The jury began deliberating at about 12:30 p.m. and the verdict was returned after about 3:30 p.m. Several jurors approached after their verdict declined to comment.

Bonsib said one of the first decisions jurors would have had to make was whether his client was acting reasonably. He said that in his mind, the jury did, allowing the rest of the verdict to flow quickly from there.

“The jury agreed with us: There was nothing there,” Bonsib said.

Earlier coverage: Charges filed against agent for Metro shooting

“This case was never a case,” Bonsib said. “It should never have been brought. We said that from the very start.”

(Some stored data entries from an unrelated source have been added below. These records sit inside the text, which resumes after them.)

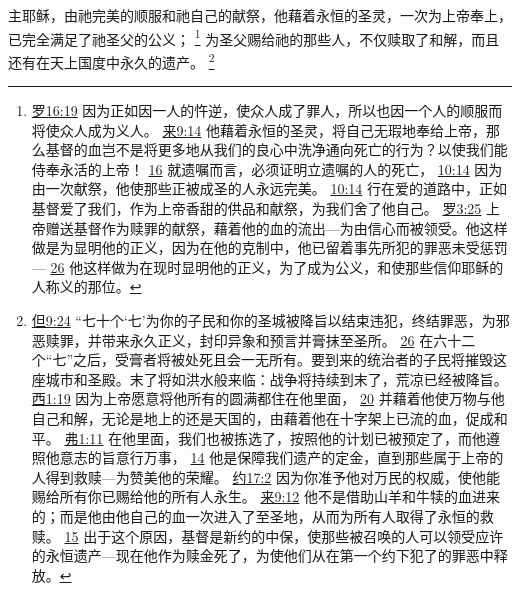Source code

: \documentclass[12pt, a4paper, oneside]{ctexart}
\newcounter{parnum}[section]
\newcommand{\N}{%
   \noindent\refstepcounter{parnum}%
    \makebox[\parindent][l]{\textbf{\arabic{parnum}.}}}
\begin{document}
\N 主耶稣，由祂完美的顺服和祂自己的献祭，他藉着永恒的圣灵，一次为上帝奉上，已完全满足了祂圣父的公义；
	\footnote {
		\href{https://biblehub.com/romans/5-19.htm}{罗16:19} 因为正如因一人的忤逆，使众人成了罪人，所以也因一个人的顺服而将使众人成为义人。
		\href{https://biblehub.com/hebrews/9-14.htm}{来9:14} 他藉着永恒的圣灵，将自己无瑕地奉给上帝，那么基督的血岂不是将更多地从我们的良心中洗净通向死亡的行为？以使我们能侍奉永活的上帝！
		\href{https://biblehub.com/hebrews/9-16.htm}{16} 就遗嘱而言，必须证明立遗嘱的人的死亡，
		\href{https://biblehub.com/hebrews/10-14.htm}{10:14} 因为由一次献祭，他使那些正被成圣的人永远完美。
		\href{https://biblehub.com/ephesians/5-2.htm}{10:14} 行在爱的道路中，正如基督爱了我们，作为上帝香甜的供品和献祭，为我们舍了他自己。
		\href{https://biblehub.com/romans/3-25.htm}{罗3:25} 上帝赠送基督作为赎罪的献祭，藉着他的血的流出---为由信心而被领受。他这样做是为显明他的正义，因为在他的克制中，他已留着事先所犯的罪恶未受惩罚---
		\href{https://biblehub.com/romans/3-26.htm}{26} 他这样做为在现时显明他的正义，为了成为公义，和使那些信仰耶稣的人称义的那位。
	}
	为圣父赐给祂的那些人，不仅赎取了和解，而且还有在天上国度中永久的遗产。
	\footnote {
		\href{https://biblehub.com/daniel/9-24.htm}{但9:24} “七十个‘七’为你的子民和你的圣城被降旨以结束违犯，终结罪恶，为邪恶赎罪，并带来永久正义，封印异象和预言并膏抹至圣所。
		\href{https://biblehub.com/daniel/9-26.htm}{26} 在六十二个“七”之后，受膏者将被处死且会一无所有。要到来的统治者的子民将摧毁这座城市和圣殿。末了将如洪水般来临：战争将持续到末了，荒凉已经被降旨。
		\href{https://biblehub.com/colossians/1-19.htm}{西1:19} 因为上帝愿意将他所有的圆满都住在他里面，
		\href{https://biblehub.com/colossians/1-20.htm}{20} 并藉着他使万物与他自己和解，无论是地上的还是天国的，由藉着他在十字架上已流的血，促成和平。
		\href{https://biblehub.com/ephesians/1-11.htm}{弗1:11} 在他里面，我们也被拣选了，按照他的计划已被预定了，而他遵照他意志的旨意行万事，
		\href{https://biblehub.com/ephesians/1-14.htm}{14} 他是保障我们遗产的定金，直到那些属于上帝的人得到救赎---为赞美他的荣耀。
		\href{https://biblehub.com/john/17-2.htm}{约17:2} 因为你准予他对万民的权威，使他能赐给所有你已赐给他的所有人永生。
		\href{https://biblehub.com/hebrews/9-12.htm}{来9:12} 他不是借助山羊和牛犊的血进来的；而是他由他自己的血一次进入了至圣地，从而为所有人取得了永恒的救赎。
		\href{https://biblehub.com/hebrews/9-15.htm}{15} 出于这个原因，基督是新约的中保，使那些被召唤的人可以领受应许的永恒遗产---现在他作为赎金死了，为使他们从在第一个约下犯了的罪恶中释放。
	}
\end{document}
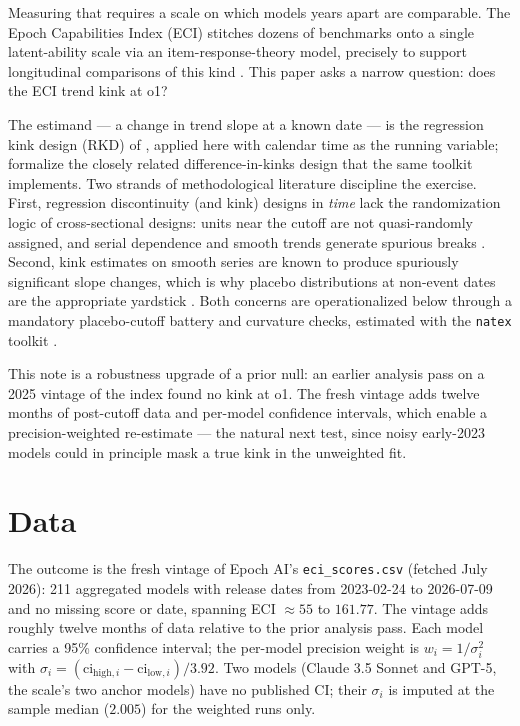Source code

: \documentclass[11pt]{article}
\newcommand{\natex}{\texttt{natex}}
\begin{document}
Measuring that requires a scale on which models years apart are comparable.
The Epoch Capabilities Index (ECI) stitches dozens of benchmarks onto a single
latent-ability scale via an item-response-theory model, precisely to support
longitudinal comparisons of this kind \cite{ho2025}. This paper asks a narrow
question: does the ECI trend kink at o1?

The estimand --- a change in trend slope at a known date --- is the regression
kink design (RKD) of \cite{card2015}, applied here with calendar time as the
running variable; \cite{bockerman2025} formalize the closely related
difference-in-kinks design that the same toolkit implements. Two strands of
methodological literature discipline the exercise. First, regression
discontinuity (and kink) designs in \emph{time} lack the randomization logic
of cross-sectional designs: units near the cutoff are not quasi-randomly
assigned, and serial dependence and smooth trends generate spurious breaks
\cite{hausman2018}. Second, kink estimates on smooth series are known to
produce spuriously significant slope changes, which is why placebo
distributions at non-event dates are the appropriate yardstick
\cite{ganong2018}. Both concerns are operationalized below through a
mandatory placebo-cutoff battery and curvature checks, estimated with the
\natex{} toolkit \cite{natex}.

This note is a robustness upgrade of a prior null: an earlier analysis pass on
a 2025 vintage of the index found no kink at o1. The fresh vintage adds
twelve months of post-cutoff data and per-model confidence intervals, which
enable a precision-weighted re-estimate --- the natural next test, since noisy
early-2023 models could in principle mask a true kink in the unweighted fit.

\section{Data}\label{sec:data}

The outcome is the fresh vintage of Epoch AI's \texttt{eci\_scores.csv}
(fetched July 2026): 211 aggregated models with release dates from 2023-02-24
to 2026-07-09 and no missing score or date, spanning ECI $\approx55$ to
$161.77$. The vintage adds roughly twelve months of data relative to the
prior analysis pass. Each model carries a 95\% confidence interval; the
per-model precision weight is $w_i = 1/\sigma_i^2$ with
$\sigma_i = (\mathrm{ci}_{\mathrm{high},i} - \mathrm{ci}_{\mathrm{low},i})/3.92$.
Two models (Claude 3.5 Sonnet and GPT-5, the scale's two anchor models) have
no published CI; their $\sigma_i$ is imputed at the sample median ($2.005$)
for the weighted runs only.
\end{document}
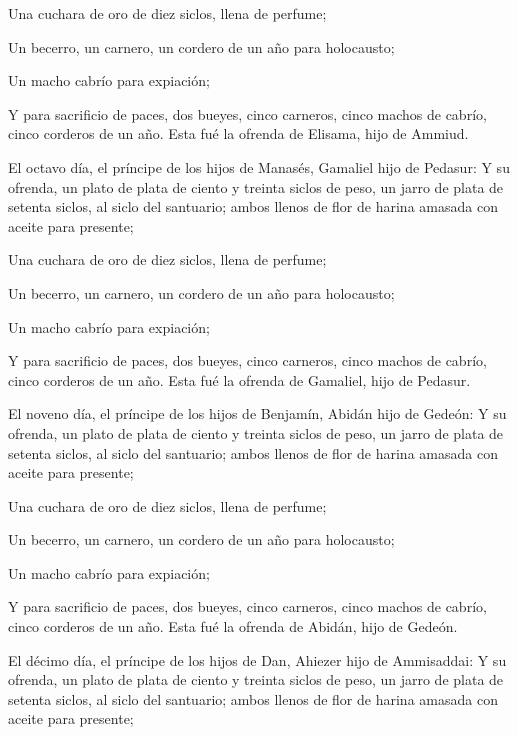  Una cuchara de oro de diez siclos, llena de perfume;

 Un becerro, un carnero, un cordero de un año para
holocausto;

 Un macho cabrío para expiación;

 Y para sacrificio de paces, dos bueyes, cinco carneros,
cinco machos de cabrío, cinco corderos de un año. Esta fué la ofrenda de
Elisama, hijo de Ammiud.

 El octavo día, el príncipe de los hijos de Manasés,
Gamaliel hijo de Pedasur:  Y su ofrenda, un plato de
plata de ciento y treinta siclos de peso, un jarro de plata de setenta
siclos, al siclo del santuario; ambos llenos de flor de harina amasada
con aceite para presente;

 Una cuchara de oro de diez siclos, llena de perfume;

 Un becerro, un carnero, un cordero de un año para
holocausto;

 Un macho cabrío para expiación;

 Y para sacrificio de paces, dos bueyes, cinco carneros,
cinco machos de cabrío, cinco corderos de un año. Esta fué la ofrenda de
Gamaliel, hijo de Pedasur.

 El noveno día, el príncipe de los hijos de Benjamín,
Abidán hijo de Gedeón:  Y su ofrenda, un plato de plata
de ciento y treinta siclos de peso, un jarro de plata de setenta siclos,
al siclo del santuario; ambos llenos de flor de harina amasada con
aceite para presente;

 Una cuchara de oro de diez siclos, llena de perfume;

 Un becerro, un carnero, un cordero de un año para
holocausto;

 Un macho cabrío para expiación;

 Y para sacrificio de paces, dos bueyes, cinco carneros,
cinco machos de cabrío, cinco corderos de un año. Esta fué la ofrenda de
Abidán, hijo de Gedeón.

 El décimo día, el príncipe de los hijos de Dan, Ahiezer
hijo de Ammisaddai:  Y su ofrenda, un plato de plata de
ciento y treinta siclos de peso, un jarro de plata de setenta siclos, al
siclo del santuario; ambos llenos de flor de harina amasada con aceite
para presente;

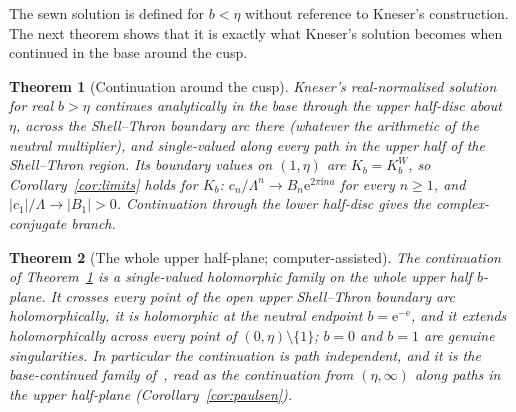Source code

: \documentclass[11pt]{amsart}
\newtheorem{maintheorem}{Theorem}
\theoremstyle{definition}
\newcommand{\Kk}{K}
\newcommand{\eee}{\mathrm{e}}
\newcommand{\ii}{\mathrm{i}}
\begin{document}
The sewn solution is defined for $b<\eta$ without reference to Kneser's
construction.  The next theorem shows that it is exactly what Kneser's
solution becomes when continued in the base around the cusp.

\begin{maintheorem}[Continuation around the cusp]\label{mthm:F}
Kneser's real-normalised solution for real $b>\eta$ continues analytically in the
base through the upper half-disc about $\eta$, across the Shell--Thron boundary arc
there (whatever the arithmetic of the neutral multiplier), and single-valued
along every path in the upper half of the Shell--Thron region.  Its boundary
values on $(1,\eta)$ are $\Kk_b=\Kk^W_b$, so Corollary~\ref{cor:limits} holds for $\Kk_b$:
$c_n/\Lambda^n\to B_n\eee^{2\pi\ii na}$ for every $n\ge1$, and $|c_1|/\Lambda\to|B_1|>0$.  Continuation
through the lower half-disc gives the complex-conjugate branch.
\end{maintheorem}

\begin{maintheorem}[The whole upper half-plane; computer-assisted]\label{mthm:G}
The continuation of Theorem~\ref{mthm:F} is a single-valued holomorphic family on
the whole upper half $b$-plane.  It crosses every point of the open upper
Shell--Thron boundary arc holomorphically, it is holomorphic at the neutral
endpoint $b=\eee^{-\eee}$, and it extends holomorphically across every point of
$(0,\eta)\setminus\{1\}$; $b=0$ and $b=1$ are genuine singularities.  In particular the continuation
is path independent, and it is the base-continued family of~\cite{Paulsen2019}, read as the
continuation from $(\eta,\infty)$ along paths in the upper half-plane
(Corollary~\ref{cor:paulsen}).
\end{maintheorem}
\end{document}
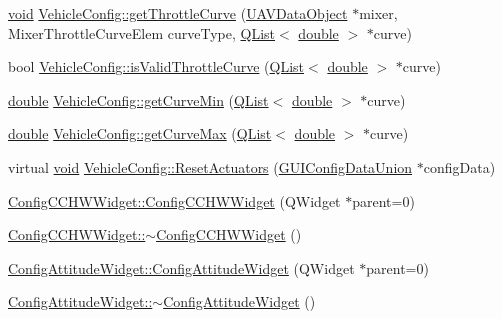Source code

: \begin{DoxyCompactItemize}
\item 
\hyperlink{group___u_a_v_objects_plugin_ga444cf2ff3f0ecbe028adce838d373f5c}{void} \hyperlink{group___config_plugin_ga281f6c86ad38eaab7bb5722f91ea2242}{Vehicle\-Config\-::get\-Throttle\-Curve} (\hyperlink{class_u_a_v_data_object}{U\-A\-V\-Data\-Object} $\ast$mixer, Mixer\-Throttle\-Curve\-Elem curve\-Type, \hyperlink{class_q_list}{Q\-List}$<$ \hyperlink{_super_l_u_support_8h_a8956b2b9f49bf918deed98379d159ca7}{double} $>$ $\ast$curve)
\item 
bool \hyperlink{group___config_plugin_ga92da8cda852e8b2f1974cac57fbaa99f}{Vehicle\-Config\-::is\-Valid\-Throttle\-Curve} (\hyperlink{class_q_list}{Q\-List}$<$ \hyperlink{_super_l_u_support_8h_a8956b2b9f49bf918deed98379d159ca7}{double} $>$ $\ast$curve)
\item 
\hyperlink{_super_l_u_support_8h_a8956b2b9f49bf918deed98379d159ca7}{double} \hyperlink{group___config_plugin_gae535c3bae8862f72e05f9247a3921b78}{Vehicle\-Config\-::get\-Curve\-Min} (\hyperlink{class_q_list}{Q\-List}$<$ \hyperlink{_super_l_u_support_8h_a8956b2b9f49bf918deed98379d159ca7}{double} $>$ $\ast$curve)
\item 
\hyperlink{_super_l_u_support_8h_a8956b2b9f49bf918deed98379d159ca7}{double} \hyperlink{group___config_plugin_ga7d87a7cb73a87543dc94b23e4e4132d8}{Vehicle\-Config\-::get\-Curve\-Max} (\hyperlink{class_q_list}{Q\-List}$<$ \hyperlink{_super_l_u_support_8h_a8956b2b9f49bf918deed98379d159ca7}{double} $>$ $\ast$curve)
\item 
virtual \hyperlink{group___u_a_v_objects_plugin_ga444cf2ff3f0ecbe028adce838d373f5c}{void} \hyperlink{group___config_plugin_ga583ace2f123682515cbed3f87bd6e9fc}{Vehicle\-Config\-::\-Reset\-Actuators} (\hyperlink{union_g_u_i_config_data_union}{G\-U\-I\-Config\-Data\-Union} $\ast$config\-Data)
\item 
\hyperlink{group___config_plugin_ga7310551f62aff69c196b77b2680efb6b}{Config\-C\-C\-H\-W\-Widget\-::\-Config\-C\-C\-H\-W\-Widget} (Q\-Widget $\ast$parent=0)
\item 
\hyperlink{group___config_plugin_gaf57cdaf6ac0ff3096be01bbe4e6eea2b}{Config\-C\-C\-H\-W\-Widget\-::$\sim$\-Config\-C\-C\-H\-W\-Widget} ()
\item 
\hyperlink{group___config_plugin_ga56d10f1f43df3e0490f765a0e36eba72}{Config\-Attitude\-Widget\-::\-Config\-Attitude\-Widget} (Q\-Widget $\ast$parent=0)
\item 
\hyperlink{group___config_plugin_ga6a068a00a4c75c776ee941255797e705}{Config\-Attitude\-Widget\-::$\sim$\-Config\-Attitude\-Widget} ()

\end{DoxyCompactItemize}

He said he generally respects the Montgomery County State’s Attorney’s Office. “They usually make good decisions, but in this case they blew it,” he said.

State’s Attorney John McCarthy defended the prosecution, speaking after the verdict about how he had studied the key piece of evidence before charges were brought.

“At the end of the day,” McCarthy said, “when I looked at the video, I saw an unarmed man who was holding on a rail on a train — so he’s got one hand occupied. He never touches the other man, who never identifies himself as a police officer before he takes out his weapon and shoots him basically at point-blank point range.”

McCarthy also noted that another passenger was sitting nearby, supporting one of the charges against the agent of reckless endangerment.

“I thought the video told us what we needed to know,” he said.

Bonsib said Valdivia, who is married with three children, has had to spend two years with heavy charges hanging over him. He hopes to return to active duty soon with the FBI.

“He wants to go back to his normal life,” Bonsib said.